== Problem statement ==
Of the entries below, restate word for word only the section that runs from the line with "这首诗以女性的口吻抒写爱情心" to the line with "这首诗是李商隐无题诗中的代表", counting both ends.

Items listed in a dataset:
::::::::::

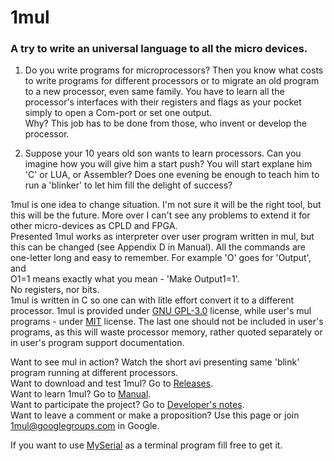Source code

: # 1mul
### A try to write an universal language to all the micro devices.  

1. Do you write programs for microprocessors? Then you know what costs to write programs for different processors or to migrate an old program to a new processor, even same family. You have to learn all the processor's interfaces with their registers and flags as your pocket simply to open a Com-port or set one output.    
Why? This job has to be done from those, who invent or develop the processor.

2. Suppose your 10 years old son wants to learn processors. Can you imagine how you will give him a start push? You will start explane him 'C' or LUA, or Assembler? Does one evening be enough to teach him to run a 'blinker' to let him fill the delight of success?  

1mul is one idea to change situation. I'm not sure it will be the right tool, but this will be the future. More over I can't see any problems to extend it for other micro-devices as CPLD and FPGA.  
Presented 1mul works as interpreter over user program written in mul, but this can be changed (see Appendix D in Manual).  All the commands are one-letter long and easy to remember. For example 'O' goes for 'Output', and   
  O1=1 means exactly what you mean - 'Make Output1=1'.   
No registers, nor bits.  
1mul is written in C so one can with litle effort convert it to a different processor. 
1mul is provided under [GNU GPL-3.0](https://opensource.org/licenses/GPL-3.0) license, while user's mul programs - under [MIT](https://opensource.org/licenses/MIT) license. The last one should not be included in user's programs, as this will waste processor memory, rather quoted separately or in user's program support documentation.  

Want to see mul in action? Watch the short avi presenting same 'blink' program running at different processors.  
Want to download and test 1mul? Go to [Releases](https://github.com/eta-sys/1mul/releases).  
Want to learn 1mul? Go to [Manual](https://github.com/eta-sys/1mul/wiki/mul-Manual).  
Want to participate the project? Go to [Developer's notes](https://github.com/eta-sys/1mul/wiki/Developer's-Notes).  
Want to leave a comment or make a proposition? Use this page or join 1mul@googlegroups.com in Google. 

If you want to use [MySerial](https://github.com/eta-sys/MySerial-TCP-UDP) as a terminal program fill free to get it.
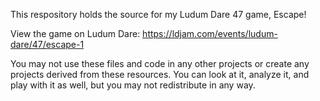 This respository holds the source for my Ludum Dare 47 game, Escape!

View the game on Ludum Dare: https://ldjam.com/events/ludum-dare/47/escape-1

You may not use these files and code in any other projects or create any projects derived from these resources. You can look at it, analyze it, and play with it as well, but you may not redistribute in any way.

::::::::::

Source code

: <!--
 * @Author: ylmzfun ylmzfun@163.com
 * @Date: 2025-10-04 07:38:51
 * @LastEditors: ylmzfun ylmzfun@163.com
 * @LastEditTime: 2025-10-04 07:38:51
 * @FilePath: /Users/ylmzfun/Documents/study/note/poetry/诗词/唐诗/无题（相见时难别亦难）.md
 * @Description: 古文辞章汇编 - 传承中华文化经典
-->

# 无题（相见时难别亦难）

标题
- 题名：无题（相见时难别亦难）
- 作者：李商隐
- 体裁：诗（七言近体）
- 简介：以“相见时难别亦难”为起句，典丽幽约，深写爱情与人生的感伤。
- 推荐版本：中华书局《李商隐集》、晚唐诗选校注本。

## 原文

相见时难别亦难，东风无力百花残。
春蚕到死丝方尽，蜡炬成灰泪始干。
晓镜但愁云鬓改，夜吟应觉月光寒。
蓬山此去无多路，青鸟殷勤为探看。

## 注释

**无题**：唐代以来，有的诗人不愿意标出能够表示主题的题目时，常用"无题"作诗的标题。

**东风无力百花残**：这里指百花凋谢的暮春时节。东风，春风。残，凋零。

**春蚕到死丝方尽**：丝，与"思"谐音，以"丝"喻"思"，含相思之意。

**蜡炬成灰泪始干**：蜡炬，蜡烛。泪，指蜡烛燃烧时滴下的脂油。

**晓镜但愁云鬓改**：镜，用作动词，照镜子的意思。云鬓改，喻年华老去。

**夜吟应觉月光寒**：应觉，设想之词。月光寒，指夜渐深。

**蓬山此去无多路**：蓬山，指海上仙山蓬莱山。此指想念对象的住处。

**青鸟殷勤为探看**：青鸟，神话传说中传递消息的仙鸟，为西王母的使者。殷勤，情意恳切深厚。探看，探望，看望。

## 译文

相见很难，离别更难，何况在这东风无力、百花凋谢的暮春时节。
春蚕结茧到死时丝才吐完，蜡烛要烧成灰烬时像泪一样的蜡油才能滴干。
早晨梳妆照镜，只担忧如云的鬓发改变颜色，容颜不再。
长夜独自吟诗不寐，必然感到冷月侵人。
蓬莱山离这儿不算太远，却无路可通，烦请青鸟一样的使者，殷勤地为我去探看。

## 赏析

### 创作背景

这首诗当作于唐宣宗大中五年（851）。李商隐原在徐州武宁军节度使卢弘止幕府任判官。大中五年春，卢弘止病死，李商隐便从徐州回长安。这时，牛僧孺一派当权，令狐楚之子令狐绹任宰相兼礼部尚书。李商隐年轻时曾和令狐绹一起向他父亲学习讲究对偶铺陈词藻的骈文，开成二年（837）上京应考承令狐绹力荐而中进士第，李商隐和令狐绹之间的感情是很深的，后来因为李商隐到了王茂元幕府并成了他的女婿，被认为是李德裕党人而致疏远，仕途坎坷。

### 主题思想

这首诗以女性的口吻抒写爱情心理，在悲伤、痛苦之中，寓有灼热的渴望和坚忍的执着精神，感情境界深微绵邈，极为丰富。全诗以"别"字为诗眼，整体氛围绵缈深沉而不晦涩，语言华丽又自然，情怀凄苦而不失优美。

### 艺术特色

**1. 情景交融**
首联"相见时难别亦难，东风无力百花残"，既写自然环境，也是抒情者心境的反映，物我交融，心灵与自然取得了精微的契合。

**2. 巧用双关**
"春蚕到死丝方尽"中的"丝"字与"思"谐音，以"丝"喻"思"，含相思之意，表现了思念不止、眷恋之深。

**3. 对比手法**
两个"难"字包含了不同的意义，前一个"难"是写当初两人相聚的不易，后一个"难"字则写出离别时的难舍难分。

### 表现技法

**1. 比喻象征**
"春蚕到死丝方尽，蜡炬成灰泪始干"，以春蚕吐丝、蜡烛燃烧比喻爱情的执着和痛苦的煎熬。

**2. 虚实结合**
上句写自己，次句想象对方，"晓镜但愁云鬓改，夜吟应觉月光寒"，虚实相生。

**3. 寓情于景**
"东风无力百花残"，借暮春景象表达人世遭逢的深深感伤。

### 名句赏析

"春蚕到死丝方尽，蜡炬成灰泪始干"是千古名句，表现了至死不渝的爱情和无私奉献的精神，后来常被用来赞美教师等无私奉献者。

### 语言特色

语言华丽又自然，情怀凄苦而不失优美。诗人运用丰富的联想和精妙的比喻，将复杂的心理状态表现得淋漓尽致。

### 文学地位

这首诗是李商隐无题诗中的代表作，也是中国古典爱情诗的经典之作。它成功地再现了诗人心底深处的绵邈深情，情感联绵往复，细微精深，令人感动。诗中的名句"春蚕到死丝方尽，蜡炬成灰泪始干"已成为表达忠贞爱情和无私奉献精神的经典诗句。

::::::::::

== Solution for this problem ==
这首诗以女性的口吻抒写爱情心理，在悲伤、痛苦之中，寓有灼热的渴望和坚忍的执着精神，感情境界深微绵邈，极为丰富。全诗以"别"字为诗眼，整体氛围绵缈深沉而不晦涩，语言华丽又自然，情怀凄苦而不失优美。

### 艺术特色

**1. 情景交融**
首联"相见时难别亦难，东风无力百花残"，既写自然环境，也是抒情者心境的反映，物我交融，心灵与自然取得了精微的契合。

**2. 巧用双关**
"春蚕到死丝方尽"中的"丝"字与"思"谐音，以"丝"喻"思"，含相思之意，表现了思念不止、眷恋之深。

**3. 对比手法**
两个"难"字包含了不同的意义，前一个"难"是写当初两人相聚的不易，后一个"难"字则写出离别时的难舍难分。

### 表现技法

**1. 比喻象征**
"春蚕到死丝方尽，蜡炬成灰泪始干"，以春蚕吐丝、蜡烛燃烧比喻爱情的执着和痛苦的煎熬。

**2. 虚实结合**
上句写自己，次句想象对方，"晓镜但愁云鬓改，夜吟应觉月光寒"，虚实相生。

**3. 寓情于景**
"东风无力百花残"，借暮春景象表达人世遭逢的深深感伤。

### 名句赏析

"春蚕到死丝方尽，蜡炬成灰泪始干"是千古名句，表现了至死不渝的爱情和无私奉献的精神，后来常被用来赞美教师等无私奉献者。

### 语言特色

语言华丽又自然，情怀凄苦而不失优美。诗人运用丰富的联想和精妙的比喻，将复杂的心理状态表现得淋漓尽致。

### 文学地位

这首诗是李商隐无题诗中的代表作，也是中国古典爱情诗的经典之作。它成功地再现了诗人心底深处的绵邈深情，情感联绵往复，细微精深，令人感动。诗中的名句"春蚕到死丝方尽，蜡炬成灰泪始干"已成为表达忠贞爱情和无私奉献精神的经典诗句。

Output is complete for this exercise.